**WORK INSTRUCTION:** From the records below, copy every line that contains the word "functions".

**THE DATA:**
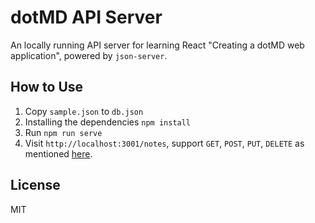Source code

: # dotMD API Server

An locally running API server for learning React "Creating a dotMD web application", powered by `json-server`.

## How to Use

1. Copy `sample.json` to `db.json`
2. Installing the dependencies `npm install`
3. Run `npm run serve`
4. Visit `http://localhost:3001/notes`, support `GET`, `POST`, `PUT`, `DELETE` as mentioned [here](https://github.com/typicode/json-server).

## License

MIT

...

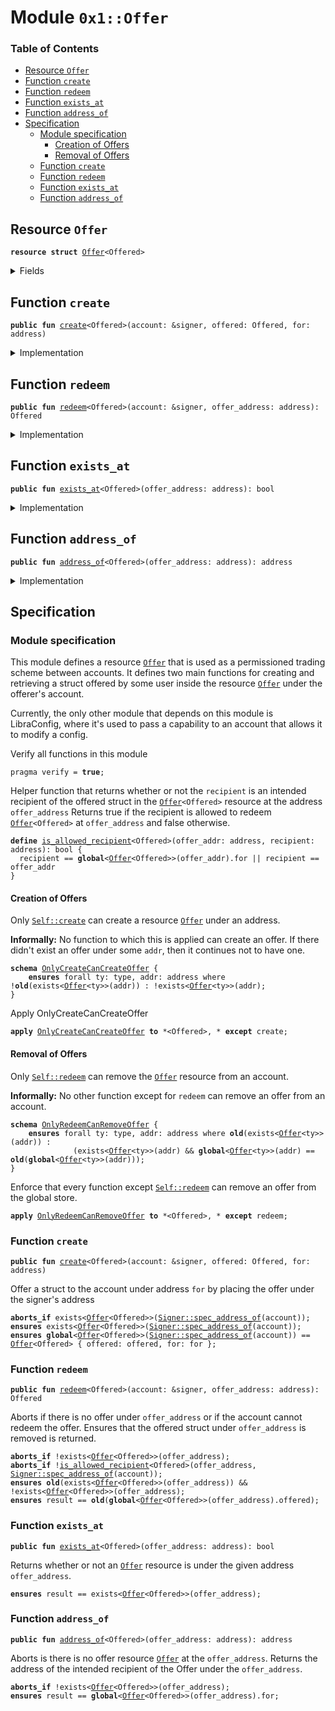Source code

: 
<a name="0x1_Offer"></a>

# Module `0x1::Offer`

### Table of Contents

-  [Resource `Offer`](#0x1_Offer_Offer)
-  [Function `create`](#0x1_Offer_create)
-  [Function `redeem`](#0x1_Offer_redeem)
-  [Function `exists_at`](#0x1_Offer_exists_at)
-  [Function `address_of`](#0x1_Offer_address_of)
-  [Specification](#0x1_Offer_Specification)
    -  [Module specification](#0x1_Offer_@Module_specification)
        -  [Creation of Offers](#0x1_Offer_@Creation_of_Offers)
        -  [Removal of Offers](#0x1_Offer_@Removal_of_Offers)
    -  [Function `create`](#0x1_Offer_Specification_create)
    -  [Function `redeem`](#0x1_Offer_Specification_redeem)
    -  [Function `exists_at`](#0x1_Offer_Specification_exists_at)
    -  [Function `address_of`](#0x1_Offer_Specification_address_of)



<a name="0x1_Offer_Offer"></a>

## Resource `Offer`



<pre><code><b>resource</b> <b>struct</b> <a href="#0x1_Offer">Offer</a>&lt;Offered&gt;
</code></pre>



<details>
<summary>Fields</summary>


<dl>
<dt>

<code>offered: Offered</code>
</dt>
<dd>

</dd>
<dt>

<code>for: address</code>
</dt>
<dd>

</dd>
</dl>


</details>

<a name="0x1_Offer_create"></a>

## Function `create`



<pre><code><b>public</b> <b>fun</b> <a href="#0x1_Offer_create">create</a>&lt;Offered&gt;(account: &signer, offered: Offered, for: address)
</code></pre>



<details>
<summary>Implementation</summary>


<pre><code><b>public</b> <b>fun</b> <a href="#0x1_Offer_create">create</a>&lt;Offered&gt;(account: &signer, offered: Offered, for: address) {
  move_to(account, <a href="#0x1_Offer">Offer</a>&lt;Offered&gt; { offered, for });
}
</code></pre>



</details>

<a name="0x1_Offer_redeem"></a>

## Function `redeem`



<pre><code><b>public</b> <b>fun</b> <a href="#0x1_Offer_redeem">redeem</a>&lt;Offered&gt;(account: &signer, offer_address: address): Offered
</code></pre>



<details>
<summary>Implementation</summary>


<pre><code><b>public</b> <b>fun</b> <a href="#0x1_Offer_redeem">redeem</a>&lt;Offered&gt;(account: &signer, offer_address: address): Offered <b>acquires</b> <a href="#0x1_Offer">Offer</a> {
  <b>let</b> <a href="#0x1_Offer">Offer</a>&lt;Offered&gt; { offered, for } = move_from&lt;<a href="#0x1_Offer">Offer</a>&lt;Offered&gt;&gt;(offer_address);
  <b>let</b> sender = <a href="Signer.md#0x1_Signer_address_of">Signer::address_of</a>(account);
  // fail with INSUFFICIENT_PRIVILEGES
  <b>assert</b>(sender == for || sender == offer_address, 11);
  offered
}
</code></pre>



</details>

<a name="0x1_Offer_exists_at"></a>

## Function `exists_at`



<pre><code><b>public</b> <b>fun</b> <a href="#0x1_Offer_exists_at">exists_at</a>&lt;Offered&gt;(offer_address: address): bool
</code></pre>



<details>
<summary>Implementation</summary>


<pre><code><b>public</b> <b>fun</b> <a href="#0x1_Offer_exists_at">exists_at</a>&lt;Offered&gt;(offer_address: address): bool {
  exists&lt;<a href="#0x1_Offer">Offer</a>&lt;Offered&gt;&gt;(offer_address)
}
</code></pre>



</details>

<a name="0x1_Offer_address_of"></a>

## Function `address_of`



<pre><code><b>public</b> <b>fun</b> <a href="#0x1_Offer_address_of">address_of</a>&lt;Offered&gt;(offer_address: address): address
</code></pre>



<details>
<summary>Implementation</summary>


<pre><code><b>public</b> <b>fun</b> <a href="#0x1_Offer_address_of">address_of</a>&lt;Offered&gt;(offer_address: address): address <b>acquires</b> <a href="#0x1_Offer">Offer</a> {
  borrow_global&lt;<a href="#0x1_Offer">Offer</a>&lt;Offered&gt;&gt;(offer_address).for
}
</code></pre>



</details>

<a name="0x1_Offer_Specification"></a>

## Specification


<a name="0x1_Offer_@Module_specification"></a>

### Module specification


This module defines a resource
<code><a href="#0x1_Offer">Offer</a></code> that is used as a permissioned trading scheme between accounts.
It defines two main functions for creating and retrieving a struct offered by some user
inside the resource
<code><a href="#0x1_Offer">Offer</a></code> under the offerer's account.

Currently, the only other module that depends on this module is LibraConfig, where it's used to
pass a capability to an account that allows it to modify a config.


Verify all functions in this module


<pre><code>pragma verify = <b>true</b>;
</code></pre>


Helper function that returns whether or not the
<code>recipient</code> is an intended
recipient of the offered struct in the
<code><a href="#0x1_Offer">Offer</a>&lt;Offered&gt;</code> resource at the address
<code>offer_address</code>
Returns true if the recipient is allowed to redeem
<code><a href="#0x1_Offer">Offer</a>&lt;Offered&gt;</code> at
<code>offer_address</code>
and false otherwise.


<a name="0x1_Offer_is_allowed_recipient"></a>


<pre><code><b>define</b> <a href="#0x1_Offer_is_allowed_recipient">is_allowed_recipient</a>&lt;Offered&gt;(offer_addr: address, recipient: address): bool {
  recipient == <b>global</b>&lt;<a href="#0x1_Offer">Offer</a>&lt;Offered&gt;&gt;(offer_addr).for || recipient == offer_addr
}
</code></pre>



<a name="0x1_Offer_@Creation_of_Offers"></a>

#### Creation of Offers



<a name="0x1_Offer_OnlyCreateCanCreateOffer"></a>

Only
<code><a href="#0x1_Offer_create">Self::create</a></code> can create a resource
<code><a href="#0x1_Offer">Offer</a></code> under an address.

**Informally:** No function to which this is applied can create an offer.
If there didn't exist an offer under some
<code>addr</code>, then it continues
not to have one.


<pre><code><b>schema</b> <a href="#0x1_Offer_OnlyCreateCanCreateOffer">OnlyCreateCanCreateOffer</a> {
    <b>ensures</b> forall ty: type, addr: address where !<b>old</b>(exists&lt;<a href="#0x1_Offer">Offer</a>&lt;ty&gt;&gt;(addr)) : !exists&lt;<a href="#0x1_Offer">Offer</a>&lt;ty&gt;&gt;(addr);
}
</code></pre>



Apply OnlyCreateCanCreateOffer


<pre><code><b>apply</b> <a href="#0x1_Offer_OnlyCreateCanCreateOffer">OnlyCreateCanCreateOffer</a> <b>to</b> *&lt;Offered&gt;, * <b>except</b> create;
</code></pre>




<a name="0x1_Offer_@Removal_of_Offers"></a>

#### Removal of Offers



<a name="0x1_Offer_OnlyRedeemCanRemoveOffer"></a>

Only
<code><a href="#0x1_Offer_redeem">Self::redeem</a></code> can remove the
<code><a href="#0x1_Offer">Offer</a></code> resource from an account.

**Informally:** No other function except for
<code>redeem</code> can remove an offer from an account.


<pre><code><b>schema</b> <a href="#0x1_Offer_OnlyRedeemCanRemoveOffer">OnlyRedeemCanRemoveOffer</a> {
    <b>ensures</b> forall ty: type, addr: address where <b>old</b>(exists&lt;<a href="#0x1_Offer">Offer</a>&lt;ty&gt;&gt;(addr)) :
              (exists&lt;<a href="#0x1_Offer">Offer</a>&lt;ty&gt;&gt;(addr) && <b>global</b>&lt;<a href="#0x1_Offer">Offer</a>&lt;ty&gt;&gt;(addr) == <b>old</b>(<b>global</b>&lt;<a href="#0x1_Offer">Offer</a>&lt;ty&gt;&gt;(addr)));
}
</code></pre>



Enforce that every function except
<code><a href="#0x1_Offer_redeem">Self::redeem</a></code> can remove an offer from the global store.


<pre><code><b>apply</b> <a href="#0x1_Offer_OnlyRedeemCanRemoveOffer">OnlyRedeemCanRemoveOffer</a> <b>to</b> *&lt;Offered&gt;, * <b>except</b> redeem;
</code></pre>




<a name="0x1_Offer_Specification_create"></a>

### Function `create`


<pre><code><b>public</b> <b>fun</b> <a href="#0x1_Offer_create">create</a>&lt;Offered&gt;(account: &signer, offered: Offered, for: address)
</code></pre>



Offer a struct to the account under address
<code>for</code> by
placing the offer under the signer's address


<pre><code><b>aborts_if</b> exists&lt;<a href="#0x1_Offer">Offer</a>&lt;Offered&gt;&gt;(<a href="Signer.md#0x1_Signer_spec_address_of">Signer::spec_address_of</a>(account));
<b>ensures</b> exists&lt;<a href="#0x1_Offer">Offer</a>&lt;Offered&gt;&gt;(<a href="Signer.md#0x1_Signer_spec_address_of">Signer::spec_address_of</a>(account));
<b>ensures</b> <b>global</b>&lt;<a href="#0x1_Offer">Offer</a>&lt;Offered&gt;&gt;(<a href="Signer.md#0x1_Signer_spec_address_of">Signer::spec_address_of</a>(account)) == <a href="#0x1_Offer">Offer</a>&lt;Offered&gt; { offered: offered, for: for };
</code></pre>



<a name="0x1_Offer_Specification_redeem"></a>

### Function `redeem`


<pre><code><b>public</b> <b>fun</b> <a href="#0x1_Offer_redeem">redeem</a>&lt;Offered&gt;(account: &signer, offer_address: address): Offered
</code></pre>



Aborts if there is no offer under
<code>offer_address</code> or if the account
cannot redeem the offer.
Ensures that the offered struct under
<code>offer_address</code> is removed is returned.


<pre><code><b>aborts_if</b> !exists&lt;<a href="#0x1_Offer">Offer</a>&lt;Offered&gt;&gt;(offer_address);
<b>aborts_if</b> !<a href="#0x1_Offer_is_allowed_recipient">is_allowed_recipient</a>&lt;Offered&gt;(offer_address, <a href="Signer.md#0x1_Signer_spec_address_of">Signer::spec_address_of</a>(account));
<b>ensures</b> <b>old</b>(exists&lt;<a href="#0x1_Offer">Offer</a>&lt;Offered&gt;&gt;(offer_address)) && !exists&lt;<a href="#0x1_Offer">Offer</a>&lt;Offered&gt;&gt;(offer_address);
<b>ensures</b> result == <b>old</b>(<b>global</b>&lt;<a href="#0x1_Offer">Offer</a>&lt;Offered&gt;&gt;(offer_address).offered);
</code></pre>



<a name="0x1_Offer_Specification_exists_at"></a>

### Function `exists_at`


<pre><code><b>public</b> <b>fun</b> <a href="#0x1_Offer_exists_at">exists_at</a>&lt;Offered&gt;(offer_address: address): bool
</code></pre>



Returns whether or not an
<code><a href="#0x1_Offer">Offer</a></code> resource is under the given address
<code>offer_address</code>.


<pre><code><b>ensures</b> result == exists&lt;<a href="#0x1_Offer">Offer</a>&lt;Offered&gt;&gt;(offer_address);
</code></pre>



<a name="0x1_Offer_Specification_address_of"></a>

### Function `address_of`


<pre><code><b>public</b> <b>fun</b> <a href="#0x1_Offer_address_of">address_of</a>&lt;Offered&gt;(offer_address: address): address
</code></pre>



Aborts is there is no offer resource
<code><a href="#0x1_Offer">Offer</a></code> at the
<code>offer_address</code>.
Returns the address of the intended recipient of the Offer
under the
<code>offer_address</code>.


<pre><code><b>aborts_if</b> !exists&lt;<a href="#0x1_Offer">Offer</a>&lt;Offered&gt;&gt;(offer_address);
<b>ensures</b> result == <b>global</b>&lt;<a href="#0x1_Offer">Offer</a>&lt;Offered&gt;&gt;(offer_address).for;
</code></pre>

==

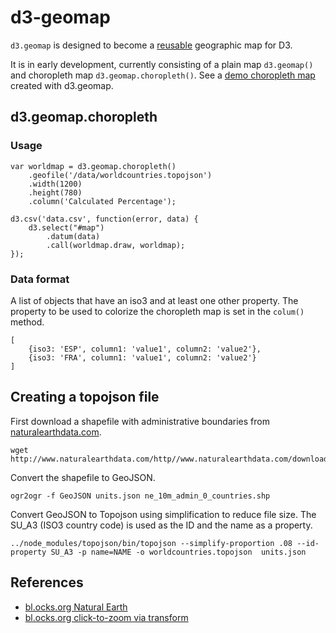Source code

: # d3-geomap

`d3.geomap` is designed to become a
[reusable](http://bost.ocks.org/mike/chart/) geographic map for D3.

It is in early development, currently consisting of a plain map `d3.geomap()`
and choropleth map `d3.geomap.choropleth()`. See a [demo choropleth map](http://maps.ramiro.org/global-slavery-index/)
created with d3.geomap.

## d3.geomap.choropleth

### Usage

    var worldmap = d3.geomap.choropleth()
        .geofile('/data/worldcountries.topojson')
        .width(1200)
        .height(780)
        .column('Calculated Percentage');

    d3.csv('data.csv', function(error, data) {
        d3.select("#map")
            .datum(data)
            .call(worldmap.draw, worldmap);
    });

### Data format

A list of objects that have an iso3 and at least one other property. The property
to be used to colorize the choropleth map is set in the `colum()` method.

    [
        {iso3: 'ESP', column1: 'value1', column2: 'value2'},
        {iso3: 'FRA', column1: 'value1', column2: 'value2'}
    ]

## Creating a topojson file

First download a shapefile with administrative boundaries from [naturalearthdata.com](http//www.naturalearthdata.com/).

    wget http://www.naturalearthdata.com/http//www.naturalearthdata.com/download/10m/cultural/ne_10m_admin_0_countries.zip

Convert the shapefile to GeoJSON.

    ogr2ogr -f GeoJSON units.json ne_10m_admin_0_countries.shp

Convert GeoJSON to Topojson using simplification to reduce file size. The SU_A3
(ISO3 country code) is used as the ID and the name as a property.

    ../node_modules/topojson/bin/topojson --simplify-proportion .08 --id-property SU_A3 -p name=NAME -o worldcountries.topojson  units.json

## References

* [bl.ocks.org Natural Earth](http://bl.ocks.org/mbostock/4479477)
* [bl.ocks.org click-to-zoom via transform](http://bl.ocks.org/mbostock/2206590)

**EXERCISE ANSWER:**
It defines two main functions for creating and retrieving a struct offered by some user
Verify all functions in this module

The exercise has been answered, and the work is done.